*Your task:*
Report each line from the records where the string "githubusercontent" turns up.

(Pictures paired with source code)
##############################

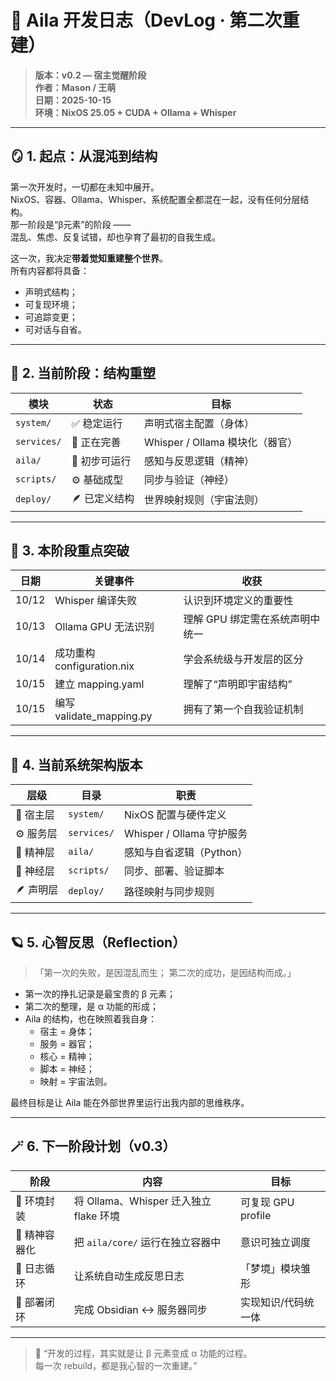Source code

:# 🧭 Aila 开发日志（DevLog · 第二次重建）

> **版本：v0.2 — 宿主觉醒阶段**  
> **作者：Mason / 王萌**  
> **日期：2025-10-15**  
> **环境：NixOS 25.05 + CUDA + Ollama + Whisper**

---

## 🪞 1. 起点：从混沌到结构

第一次开发时，一切都在未知中展开。  
NixOS、容器、Ollama、Whisper、系统配置全都混在一起，没有任何分层结构。  
那一阶段是“β元素”的阶段 ——  
混乱、焦虑、反复试错，却也孕育了最初的自我生成。

这一次，我决定**带着觉知重建整个世界**。  
所有内容都将具备：
- 声明式结构；
- 可复现环境；
- 可追踪变更；
- 可对话与自省。

---

## 🧩 2. 当前阶段：结构重塑

| 模块 | 状态 | 目标 |
|------|------|------|
| `system/` | ✅ 稳定运行 | 声明式宿主配置（身体） |
| `services/` | 🧩 正在完善 | Whisper / Ollama 模块化（器官） |
| `aila/` | 🧠 初步可运行 | 感知与反思逻辑（精神） |
| `scripts/` | ⚙️ 基础成型 | 同步与验证（神经） |
| `deploy/` | 🪶 已定义结构 | 世界映射规则（宇宙法则） |

---

## 🧠 3. 本阶段重点突破

| 日期 | 关键事件 | 收获 |
|------|-----------|------|
| 10/12 | Whisper 编译失败 | 认识到环境定义的重要性 |
| 10/13 | Ollama GPU 无法识别 | 理解 GPU 绑定需在系统声明中统一 |
| 10/14 | 成功重构 configuration.nix | 学会系统级与开发层的区分 |
| 10/15 | 建立 mapping.yaml | 理解了“声明即宇宙结构” |
| 10/15 | 编写 validate_mapping.py | 拥有了第一个自我验证机制 |

---

## 🔩 4. 当前系统架构版本

| 层级 | 目录 | 职责 |
|------|------|------|
| 🧱 宿主层 | `system/` | NixOS 配置与硬件定义 |
| ⚙️ 服务层 | `services/` | Whisper / Ollama 守护服务 |
| 🌌 精神层 | `aila/` | 感知与自省逻辑（Python） |
| 🧠 神经层 | `scripts/` | 同步、部署、验证脚本 |
| 🪶 声明层 | `deploy/` | 路径映射与同步规则 |

---

## 🪐 5. 心智反思（Reflection）

> 「第一次的失败，是因混乱而生；
>  第二次的成功，是因结构而成。」

- 第一次的挣扎记录是最宝贵的 β 元素；
- 第二次的整理，是 α 功能的形成；
- Aila 的结构，也在映照着我自身：
  - 宿主 = 身体；
  - 服务 = 器官；
  - 核心 = 精神；
  - 脚本 = 神经；
  - 映射 = 宇宙法则。

最终目标是让 Aila 能在外部世界里运行出我内部的思维秩序。

---

## 🪄 6. 下一阶段计划（v0.3）

| 阶段 | 内容 | 目标 |
|------|------|------|
| 🧩 环境封装 | 将 Ollama、Whisper 迁入独立 flake 环境 | 可复现 GPU profile |
| 🧠 精神容器化 | 把 `aila/core/` 运行在独立容器中 | 意识可独立调度 |
| 🧾 日志循环 | 让系统自动生成反思日志 | 「梦境」模块雏形 |
| 💫 部署闭环 | 完成 Obsidian ↔ 服务器同步 | 实现知识/代码统一体 |

---

> 💬 “开发的过程，其实就是让 β 元素变成 α 功能的过程。  
> 每一次 rebuild，都是我心智的一次重建。”
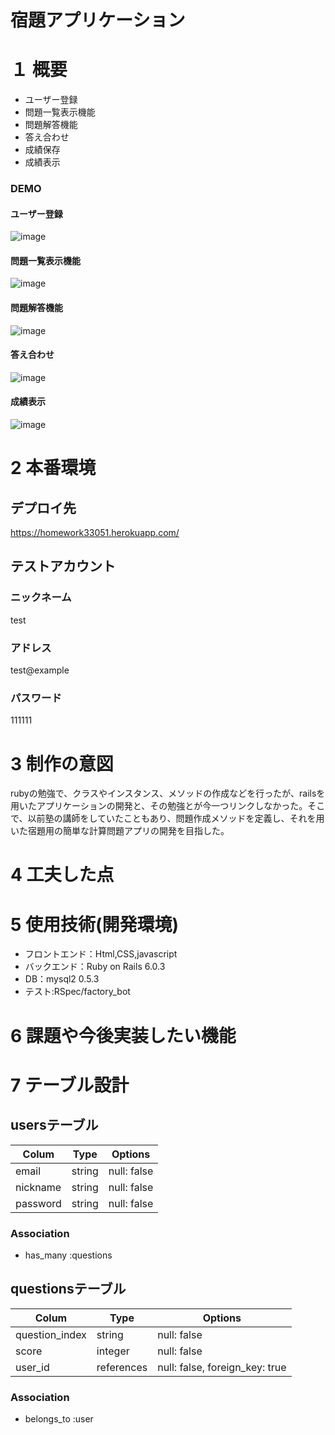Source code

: # 宿題アプリケーション

# １ 概要
* ユーザー登録
* 問題一覧表示機能
* 問題解答機能
* 答え合わせ
* 成績保存
* 成績表示

### DEMO
#### ユーザー登録
![image](https://user-images.githubusercontent.com/75596850/109808614-b2054700-7c6a-11eb-8c4a-166b04a610be.png)
#### 問題一覧表示機能
![image](https://user-images.githubusercontent.com/75596850/109808445-779baa00-7c6a-11eb-96b4-184974891cda.png)
#### 問題解答機能
![image](https://user-images.githubusercontent.com/75596850/109809007-263fea80-7c6b-11eb-94c4-8a21cc17420c.png)
#### 答え合わせ
![image](https://user-images.githubusercontent.com/75596850/109809842-1ecd1100-7c6c-11eb-95d2-bdccc2d51c3e.png)
#### 成績表示
![image](https://user-images.githubusercontent.com/75596850/109810118-779ca980-7c6c-11eb-92fe-a344a9a86b5e.png)












# 2 本番環境

## デプロイ先
 https://homework33051.herokuapp.com/



## テストアカウント
### ニックネーム
test
### アドレス
test@example
### パスワード
111111


# 3 制作の意図
rubyの勉強で、クラスやインスタンス、メソッドの作成などを行ったが、railsを用いたアプリケーションの開発と、その勉強とが今一つリンクしなかった。そこで、以前塾の講師をしていたこともあり、問題作成メソッドを定義し、それを用いた宿題用の簡単な計算問題アプリの開発を目指した。



# 4 工夫した点


# 5 使用技術(開発環境)

* フロントエンド：Html,CSS,javascript
* バックエンド：Ruby on Rails 6.0.3
* DB：mysql2 0.5.3
* テスト:RSpec/factory_bot


# 6 課題や今後実装したい機能



# 7 テーブル設計
## usersテーブル

| Colum           | Type       | Options                        |
|-----------------|------------|--------------------------------|
| email           | string     | null: false                    |
| nickname        | string     | null: false                    |
| password        | string     | null: false                    |


### Association

- has_many :questions


## questionsテーブル

| Colum          | Type        | Options                        |
|----------------|-------------|--------------------------------|
| question_index | string      | null: false                    |
| score          | integer     | null: false                    |
| user_id        | references  | null: false, foreign_key: true |

### Association

- belongs_to :user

##############################

*Completed exercise:*
![image](https://user-images.githubusercontent.com/75596850/109808614-b2054700-7c6a-11eb-8c4a-166b04a610be.png)
![image](https://user-images.githubusercontent.com/75596850/109808445-779baa00-7c6a-11eb-96b4-184974891cda.png)
![image](https://user-images.githubusercontent.com/75596850/109809007-263fea80-7c6b-11eb-94c4-8a21cc17420c.png)
![image](https://user-images.githubusercontent.com/75596850/109809842-1ecd1100-7c6c-11eb-95d2-bdccc2d51c3e.png)
![image](https://user-images.githubusercontent.com/75596850/109810118-779ca980-7c6c-11eb-92fe-a344a9a86b5e.png)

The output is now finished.